Donald Judd became one of the fathers of the "minimalist" movement even though he denounced the term.
“He never used the term to describe himself,” says Ellen Salpeter, director of the Institute of Contemporary Art, Miami.
Salpeter, also a board member of the Judd Foundation, helped curate a new exhibit on rarely seen paintings by Judd, who’s best known for his large-scale sculptures.
Opening Thursday, “Donald Judd: Paintings” brings together 14 paintings created during Judd’s transitional period from 1959 to 1961 when he experimented with form and color. A 1964 sculpture will also accompany the exhibit, which was co-curated by Judd’s son Flavin Judd.
![In "Untitled" (1960), Donald Judd experiments with form and color.](https://npr.brightspotcdn.com/dims4/default/78f0cb4/2147483647/strip/true/crop/280x364+0+0/resize/880x1144!/quality/90/?url=http%3A%2F%2Fmediad.publicbroadcasting.net%2Fp%2Fwlrn%2Ffiles%2Fstyles%2Fcard_280%2Fpublic%2F201804%2Funtitled_1960__2__.jpg)
Trained and educated in New York, Judd eventually moved to Marfa, Texas and established what would become today’s creative compound. There, he pursued the idea of the permanent installation – or that artists should place their own work.Given Judd's penchant for permanence, it’s a big deal when anything new trickles out of Marfa, according to Salpeter.

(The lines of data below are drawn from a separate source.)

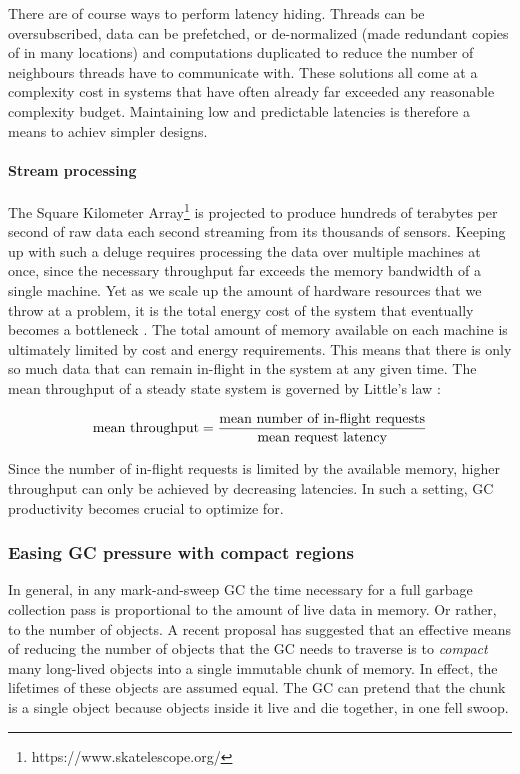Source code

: \documentclass[11pt]{article}
\begin{document}
There are of course ways to perform latency hiding. Threads can be
oversubscribed, data can be prefetched, or de-normalized (made
redundant copies of in many locations) and computations duplicated to
reduce the number of neighbours threads have to communicate with.
These solutions all come at a complexity cost in systems that have
often already far exceeded any reasonable complexity budget.
Maintaining low and predictable latencies is therefore a means to
achiev simpler designs.

\paragraph{Stream processing} The Square Kilometer
Array\footnote{https://www.skatelescope.org/} is projected to produce
hundreds of terabytes per second of raw data each second streaming
from its thousands of sensors. Keeping up with such a deluge requires
processing the data over multiple machines at once, since the
necessary throughput far exceeds the memory bandwidth of a single
machine. Yet as we scale up the amount of hardware resources that we
throw at a problem, it is the total energy cost of the system that
eventually becomes a bottleneck \cite{doe_exascale_2010}. The total
amount of memory available on each machine is ultimately limited by
cost and energy requirements. This means that there is only so much
data that can remain in-flight in the system at any given time. The
mean throughput of a steady state system is governed by Little's law
\cite{little_proof_1961}:

\begin{displaymath}
  \textrm{mean throughput} = {\textrm{mean number of in-flight
      requests} \over \textrm{mean request latency}}
\end{displaymath}

Since the number of in-flight requests is limited by the available
memory, higher throughput can only be achieved by decreasing
latencies. In such a setting, GC productivity becomes crucial to
optimize for.

\subsubsection{Easing GC pressure with compact regions}

In general, in any mark-and-sweep GC the time necessary for a full
garbage collection pass is proportional to the amount of live data in
memory. Or rather, to the number of objects. A recent proposal
\cite{yang_compact_2015} has suggested that an effective means of
reducing the number of objects that the GC needs to traverse is to
{\em compact} many long-lived objects into a single immutable chunk of
memory. In effect, the lifetimes of these objects are assumed equal.
The GC can pretend that the chunk is a single object because objects
inside it live and die together, in one fell swoop.
\end{document}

She says the ICA exhibit will help inform future scholarship and understand his development as a painter and sculptor.
“It’s an opportunity to commission new writing and how he has impacted future generations of artists,” Salpeter says.
“Donald Judd: Paintings” opens Thursday, April 5 and runs until July 15. Admission to the Institute of Contemporary Art, Miami, 61 NE 41st St., is free.